Re: Why hash indexes suck

From: pgsql(at)mohawksoft(dot)com
To: "Tom Lane" <tgl(at)sss(dot)pgh(dot)pa(dot)us>
Cc: sailesh(at)cs(dot)berkeley(dot)edu, "Dann Corbit" <dcorbit(at)connx(dot)com>, pgsql-hackers(at)postgresql(dot)org
Subject: Re: Why hash indexes suck
Date: 2004-06-06 14:02:06
Message-ID: 16596.24.91.171.78.1086530526.squirrel@mail.mohawksoft.com
Views: Raw Message | Whole Thread | Download mbox | Resend email
Thread:
Lists: pgsql-general pgsql-hackers

> Sailesh Krishnamurthy <sailesh(at)cs(dot)berkeley(dot)edu> writes:
>> This is probably a crazy idea, but is it possible to organize the data
>> in a page of a hash bucket as a binary tree ?
>
> Only if you want to require a hash opclass to supply ordering operators,
> which sort of defeats the purpose I think. Hash is only supposed to
> need equality not ordering.
>

A btree is frequently used within the buckets of a hash table, expecially
if you expect to have a large number of items in each bucket.
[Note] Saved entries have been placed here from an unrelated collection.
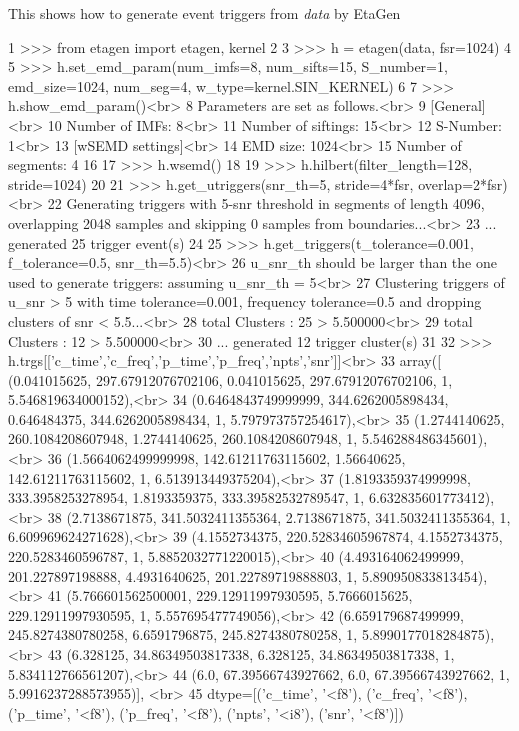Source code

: \begin{DoxyItemize}
\item This shows how to generate event triggers from {\itshape data} by Eta\+Gen~\newline
 
\begin{DoxyCode}
1 >>> from etagen import etagen, kernel
2 
3 >>> h = etagen(data, fsr=1024)
4 
5 >>> h.set\_emd\_param(num\_imfs=8, num\_sifts=15, S\_number=1, emd\_size=1024, num\_seg=4,
       w\_type=kernel.SIN\_KERNEL)
6 
7 >>> h.show\_emd\_param()<br>
8 Parameters are set as follows.<br>
9 [General]<br>
10 Number of IMFs: 8<br>
11 Number of siftings:     15<br>
12 S-Number:       1<br>
13 [wSEMD settings]<br>
14 EMD size:       1024<br>
15 Number of segments:     4
16 
17 >>> h.wsemd()
18 
19 >>> h.hilbert(filter\_length=128, stride=1024)
20 
21 >>> h.get\_utriggers(snr\_th=5, stride=4*fsr, overlap=2*fsr)<br>
22 Generating triggers with 5-snr threshold in segments of length 4096, overlapping 2048 samples and skipping
       0 samples from boundaries...<br>
23 ... generated 25 trigger event(s)
24 
25 >>> h.get\_triggers(t\_tolerance=0.001, f\_tolerance=0.5, snr\_th=5.5)<br>
26 u\_snr\_th should be larger than the one used to generate triggers: assuming u\_snr\_th = 5<br>
27 Clustering triggers of u\_snr > 5 with time tolerance=0.001, frequency tolerance=0.5 and dropping clusters
       of snr < 5.5...<br>
28 total Clusters : 25 > 5.500000<br>
29 total Clusters : 12 > 5.500000<br>
30 ... generated 12 trigger cluster(s)
31 
32 >>> h.trgs[['c\_time','c\_freq','p\_time','p\_freq','npts','snr']]<br>
33 array([ (0.041015625, 297.67912076702106, 0.041015625, 297.67912076702106, 1, 5.546819634000152),<br>
34    (0.6464843749999999, 344.6262005898434, 0.646484375, 344.6262005898434, 1, 5.797973757254617),<br>
35    (1.2744140625, 260.1084208607948, 1.2744140625, 260.1084208607948, 1, 5.546288486345601),<br>
36    (1.5664062499999998, 142.61211763115602, 1.56640625, 142.61211763115602, 1, 6.513913449375204),<br>
37    (1.8193359374999998, 333.3958253278954, 1.8193359375, 333.39582532789547, 1, 6.632835601773412),<br>
38    (2.7138671875, 341.5032411355364, 2.7138671875, 341.5032411355364, 1, 6.609969624271628),<br>
39    (4.1552734375, 220.52834605967874, 4.1552734375, 220.5283460596787, 1, 5.8852032771220015),<br>
40    (4.493164062499999, 201.227897198888, 4.4931640625, 201.22789719888803, 1, 5.890950833813454),<br>
41    (5.766601562500001, 229.12911997930595, 5.7666015625, 229.12911997930595, 1, 5.557695477749056),<br>
42    (6.659179687499999, 245.8274380780258, 6.6591796875, 245.8274380780258, 1, 5.8990177018284875),<br>
43    (6.328125, 34.86349503817338, 6.328125, 34.86349503817338, 1, 5.834112766561207),<br>
44    (6.0, 67.39566743927662, 6.0, 67.39566743927662, 1, 5.9916237288573955)], <br>
45   dtype=[('c\_time', '<f8'), ('c\_freq', '<f8'), ('p\_time', '<f8'), ('p\_freq', '<f8'), ('npts', '<i8'),
       ('snr', '<f8')])
\end{DoxyCode}
 
\end{DoxyItemize}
If PostgreSQL could create a hash table index which is a single top level
hash table with each hash bucket being a btree index. You can eliminate a
number of btree searches by hashing, and then fall into btree performance
after the first hash lookup. The administrator should be able to gather
statistics about the population of the hash buckets and rehash if
performance begins to behave like a btree or the data is not distributed
evenly. Given proper selection of the initial number of buckets, a hash
table could blow btree out of the water. Given a poor selection of the
number of buckets, i.e. 1, a hash will behave no worse than a btree.

Also, it would be helpful to be able to specify a hash function during the
create or rehash, given a specific class of data, extraction of the random
elements can be more efficient and/or effective given knowledge of the
data. Think something like "bar codes," there are portions of the data
which are ususally the same and portions of the data which are usually
different. Focusing on the portions of the data which tend to be different
will generally provide a more evenly distributed hash.

In response to

Browse pgsql-general by date

  From Date Subject
Next Message Bruno Wolff III 2004-06-06 15:07:51 Re: row access
Previous Message Jeff Davis 2004-06-06 09:21:14 Re: [HACKERS] Slony-I goes BETA (possible bug)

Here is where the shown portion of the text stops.